The International Monetary Fund (IMF) has significantly upgraded India's economic growth forecast. The nation's strong domestic demand and rising working-age population are cited as primary reasons for the positive outlook.
The IMF now projects India's GDP to grow by 6.8% in the current fiscal year, a 30 basis point increase from its previous forecast in January. Additionally, India's GDP is projected to grow by 6.5% in the following fiscal year (2025-26).
Outpacing Other Economies
India's strong growth stands in contrast to both the IMF's revised forecast for global growth and the outlook for other major emerging markets.
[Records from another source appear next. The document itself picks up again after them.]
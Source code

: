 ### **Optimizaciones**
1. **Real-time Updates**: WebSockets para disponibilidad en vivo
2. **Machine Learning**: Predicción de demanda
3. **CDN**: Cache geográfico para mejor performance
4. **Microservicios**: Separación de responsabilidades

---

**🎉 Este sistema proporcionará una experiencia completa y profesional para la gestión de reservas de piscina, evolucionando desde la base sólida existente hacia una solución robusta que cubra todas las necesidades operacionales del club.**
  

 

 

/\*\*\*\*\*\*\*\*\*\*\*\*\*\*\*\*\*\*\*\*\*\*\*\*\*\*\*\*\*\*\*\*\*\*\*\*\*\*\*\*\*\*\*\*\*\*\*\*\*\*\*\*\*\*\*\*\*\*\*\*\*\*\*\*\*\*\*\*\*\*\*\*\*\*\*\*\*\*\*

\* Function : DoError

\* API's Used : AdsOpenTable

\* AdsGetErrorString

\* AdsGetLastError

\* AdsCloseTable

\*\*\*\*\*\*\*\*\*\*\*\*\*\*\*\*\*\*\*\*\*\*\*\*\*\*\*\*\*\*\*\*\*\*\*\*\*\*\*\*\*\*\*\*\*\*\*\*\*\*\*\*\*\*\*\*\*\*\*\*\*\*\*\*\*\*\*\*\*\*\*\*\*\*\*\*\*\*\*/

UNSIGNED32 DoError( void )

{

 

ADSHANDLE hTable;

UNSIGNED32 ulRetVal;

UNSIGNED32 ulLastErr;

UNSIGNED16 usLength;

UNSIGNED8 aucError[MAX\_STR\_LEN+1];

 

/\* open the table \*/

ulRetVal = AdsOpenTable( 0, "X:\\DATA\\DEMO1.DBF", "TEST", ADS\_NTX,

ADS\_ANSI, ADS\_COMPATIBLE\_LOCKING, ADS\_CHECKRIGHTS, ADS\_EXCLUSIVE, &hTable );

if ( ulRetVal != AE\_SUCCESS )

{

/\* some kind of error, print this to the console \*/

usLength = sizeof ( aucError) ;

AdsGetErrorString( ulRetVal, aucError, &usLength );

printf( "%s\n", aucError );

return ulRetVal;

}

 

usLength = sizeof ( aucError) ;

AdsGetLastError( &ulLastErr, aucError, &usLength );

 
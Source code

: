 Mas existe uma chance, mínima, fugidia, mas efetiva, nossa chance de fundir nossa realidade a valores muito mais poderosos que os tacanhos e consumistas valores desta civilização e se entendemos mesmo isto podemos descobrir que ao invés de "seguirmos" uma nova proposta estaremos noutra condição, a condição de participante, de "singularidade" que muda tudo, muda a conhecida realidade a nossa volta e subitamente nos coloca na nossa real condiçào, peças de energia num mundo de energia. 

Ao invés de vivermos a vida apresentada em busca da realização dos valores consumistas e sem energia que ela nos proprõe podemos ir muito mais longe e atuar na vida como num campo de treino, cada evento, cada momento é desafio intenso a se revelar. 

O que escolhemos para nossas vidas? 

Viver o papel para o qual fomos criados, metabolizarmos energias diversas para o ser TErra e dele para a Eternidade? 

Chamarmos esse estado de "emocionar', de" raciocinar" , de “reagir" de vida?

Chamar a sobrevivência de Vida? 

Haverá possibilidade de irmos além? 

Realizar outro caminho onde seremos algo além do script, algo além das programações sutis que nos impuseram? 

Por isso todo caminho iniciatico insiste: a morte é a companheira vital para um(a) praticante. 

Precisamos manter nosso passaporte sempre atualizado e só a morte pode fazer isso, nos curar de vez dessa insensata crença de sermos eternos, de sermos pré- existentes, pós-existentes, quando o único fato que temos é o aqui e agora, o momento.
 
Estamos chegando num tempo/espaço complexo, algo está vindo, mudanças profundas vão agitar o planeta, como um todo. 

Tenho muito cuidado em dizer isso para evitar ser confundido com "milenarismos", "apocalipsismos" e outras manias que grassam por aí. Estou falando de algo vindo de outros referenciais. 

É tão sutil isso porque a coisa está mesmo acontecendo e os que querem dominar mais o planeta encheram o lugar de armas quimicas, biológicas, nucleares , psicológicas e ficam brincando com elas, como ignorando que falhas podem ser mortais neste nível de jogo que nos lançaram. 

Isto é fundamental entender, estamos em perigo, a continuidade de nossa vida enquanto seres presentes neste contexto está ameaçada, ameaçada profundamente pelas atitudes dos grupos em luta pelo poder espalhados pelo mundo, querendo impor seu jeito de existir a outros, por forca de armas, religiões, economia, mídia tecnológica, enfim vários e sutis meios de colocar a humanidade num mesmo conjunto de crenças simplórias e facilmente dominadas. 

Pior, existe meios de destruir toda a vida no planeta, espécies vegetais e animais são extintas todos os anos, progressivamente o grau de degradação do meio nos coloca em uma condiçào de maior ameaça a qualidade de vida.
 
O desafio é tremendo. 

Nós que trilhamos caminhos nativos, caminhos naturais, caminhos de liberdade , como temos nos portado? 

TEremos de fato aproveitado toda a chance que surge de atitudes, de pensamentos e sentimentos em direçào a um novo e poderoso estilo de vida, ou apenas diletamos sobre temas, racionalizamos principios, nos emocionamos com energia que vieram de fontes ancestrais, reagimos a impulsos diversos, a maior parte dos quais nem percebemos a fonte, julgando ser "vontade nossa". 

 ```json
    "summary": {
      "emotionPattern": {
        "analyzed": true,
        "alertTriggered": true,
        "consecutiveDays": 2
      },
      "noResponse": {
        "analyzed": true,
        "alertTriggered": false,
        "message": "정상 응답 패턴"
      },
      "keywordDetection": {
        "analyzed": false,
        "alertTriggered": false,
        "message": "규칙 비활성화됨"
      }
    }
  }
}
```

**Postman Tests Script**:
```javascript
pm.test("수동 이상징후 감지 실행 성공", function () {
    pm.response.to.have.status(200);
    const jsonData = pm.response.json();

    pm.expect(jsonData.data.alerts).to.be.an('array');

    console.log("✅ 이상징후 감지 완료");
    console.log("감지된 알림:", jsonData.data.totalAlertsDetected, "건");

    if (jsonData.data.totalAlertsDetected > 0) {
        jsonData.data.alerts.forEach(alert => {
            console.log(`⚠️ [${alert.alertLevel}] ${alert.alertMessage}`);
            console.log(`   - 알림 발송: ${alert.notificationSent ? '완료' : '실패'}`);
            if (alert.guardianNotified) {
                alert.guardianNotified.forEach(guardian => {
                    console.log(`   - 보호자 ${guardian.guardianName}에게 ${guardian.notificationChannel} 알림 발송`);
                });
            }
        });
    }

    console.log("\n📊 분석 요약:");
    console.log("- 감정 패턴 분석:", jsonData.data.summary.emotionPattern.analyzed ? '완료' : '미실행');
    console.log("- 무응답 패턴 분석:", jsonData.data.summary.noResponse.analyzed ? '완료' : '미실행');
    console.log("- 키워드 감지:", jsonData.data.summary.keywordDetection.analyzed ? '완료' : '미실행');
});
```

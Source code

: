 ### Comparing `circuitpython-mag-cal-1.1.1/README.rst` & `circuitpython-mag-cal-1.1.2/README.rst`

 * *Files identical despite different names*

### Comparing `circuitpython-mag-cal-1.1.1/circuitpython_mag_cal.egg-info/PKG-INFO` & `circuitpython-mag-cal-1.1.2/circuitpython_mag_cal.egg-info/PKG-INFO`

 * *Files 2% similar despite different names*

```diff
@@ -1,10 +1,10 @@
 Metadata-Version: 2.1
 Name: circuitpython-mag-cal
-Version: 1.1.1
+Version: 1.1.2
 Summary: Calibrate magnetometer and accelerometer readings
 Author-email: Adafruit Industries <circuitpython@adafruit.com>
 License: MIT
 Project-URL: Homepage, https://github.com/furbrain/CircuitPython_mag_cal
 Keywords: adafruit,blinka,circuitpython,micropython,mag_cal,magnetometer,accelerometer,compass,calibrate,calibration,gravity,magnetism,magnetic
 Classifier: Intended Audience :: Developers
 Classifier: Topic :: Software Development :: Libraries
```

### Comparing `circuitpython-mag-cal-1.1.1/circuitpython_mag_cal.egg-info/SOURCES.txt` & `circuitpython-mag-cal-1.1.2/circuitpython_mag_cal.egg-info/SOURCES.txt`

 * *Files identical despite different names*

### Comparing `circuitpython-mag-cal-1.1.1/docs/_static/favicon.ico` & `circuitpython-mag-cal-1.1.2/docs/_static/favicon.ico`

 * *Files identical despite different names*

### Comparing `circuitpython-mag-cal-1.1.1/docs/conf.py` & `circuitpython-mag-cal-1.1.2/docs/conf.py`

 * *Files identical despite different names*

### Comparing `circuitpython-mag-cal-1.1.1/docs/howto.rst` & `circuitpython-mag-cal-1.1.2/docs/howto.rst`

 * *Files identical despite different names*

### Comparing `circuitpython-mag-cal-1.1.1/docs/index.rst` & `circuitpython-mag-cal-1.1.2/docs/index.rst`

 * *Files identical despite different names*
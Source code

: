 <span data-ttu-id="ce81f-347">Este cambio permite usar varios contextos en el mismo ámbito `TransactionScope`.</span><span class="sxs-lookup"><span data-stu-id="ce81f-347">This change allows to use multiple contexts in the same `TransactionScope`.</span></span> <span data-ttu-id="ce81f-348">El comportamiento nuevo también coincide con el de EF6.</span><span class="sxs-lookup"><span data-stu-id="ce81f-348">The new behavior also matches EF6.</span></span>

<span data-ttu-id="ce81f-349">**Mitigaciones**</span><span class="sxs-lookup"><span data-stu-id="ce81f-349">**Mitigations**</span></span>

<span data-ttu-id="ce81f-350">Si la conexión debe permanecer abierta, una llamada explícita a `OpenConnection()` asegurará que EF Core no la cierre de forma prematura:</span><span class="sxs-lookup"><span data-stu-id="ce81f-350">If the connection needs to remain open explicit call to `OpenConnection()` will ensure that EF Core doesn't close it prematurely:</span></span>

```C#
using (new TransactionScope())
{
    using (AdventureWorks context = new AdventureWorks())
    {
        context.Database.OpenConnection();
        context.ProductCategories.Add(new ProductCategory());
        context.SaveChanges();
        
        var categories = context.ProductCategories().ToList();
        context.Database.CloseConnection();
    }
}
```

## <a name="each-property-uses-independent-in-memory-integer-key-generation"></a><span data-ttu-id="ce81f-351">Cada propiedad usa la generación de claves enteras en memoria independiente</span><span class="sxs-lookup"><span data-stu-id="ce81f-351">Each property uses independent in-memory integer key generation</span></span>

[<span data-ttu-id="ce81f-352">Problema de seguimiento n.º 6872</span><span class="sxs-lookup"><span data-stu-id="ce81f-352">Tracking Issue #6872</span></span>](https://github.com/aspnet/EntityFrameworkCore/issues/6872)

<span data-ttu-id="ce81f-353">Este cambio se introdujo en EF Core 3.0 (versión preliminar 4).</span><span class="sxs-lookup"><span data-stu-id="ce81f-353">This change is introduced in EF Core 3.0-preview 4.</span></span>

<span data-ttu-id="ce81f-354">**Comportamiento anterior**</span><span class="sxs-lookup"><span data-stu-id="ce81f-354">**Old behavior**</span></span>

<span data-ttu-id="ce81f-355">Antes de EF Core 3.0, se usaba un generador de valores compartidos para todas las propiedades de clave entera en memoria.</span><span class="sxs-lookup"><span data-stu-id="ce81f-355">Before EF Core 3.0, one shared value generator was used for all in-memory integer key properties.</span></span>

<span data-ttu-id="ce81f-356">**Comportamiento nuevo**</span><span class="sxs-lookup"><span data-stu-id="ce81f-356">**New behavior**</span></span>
Globally, growth is estimated at 3.2% in 2023 and is projected to remain at the same pace in 2024 and 2025. The IMF notes that lingering effects of the COVID-19 pandemic, Russia's invasion of Ukraine, and factors like high borrowing costs are hindering global expansion.The five largest emerging market economies—Brazil, China, India, Indonesia, and Russia—contributed approximately 0.8 percentage point of the 1.8 percentage point drop in projected global growth.
IMF Insights
"Growth in India is forecast to remain strong, with the robustness reflecting continuing strength in domestic demand and a rising working-age population," the IMF stated in its World Economic Outlook report.Additional IMF Forecasts
- China: GDP growth forecast has been retained at 4.6% for 2024, and 4.1% for 2025.
- United States: The IMF has also raised the US GDP growth forecast by 60 basis points to 2.7% for 2024 and 1.9% for 2025.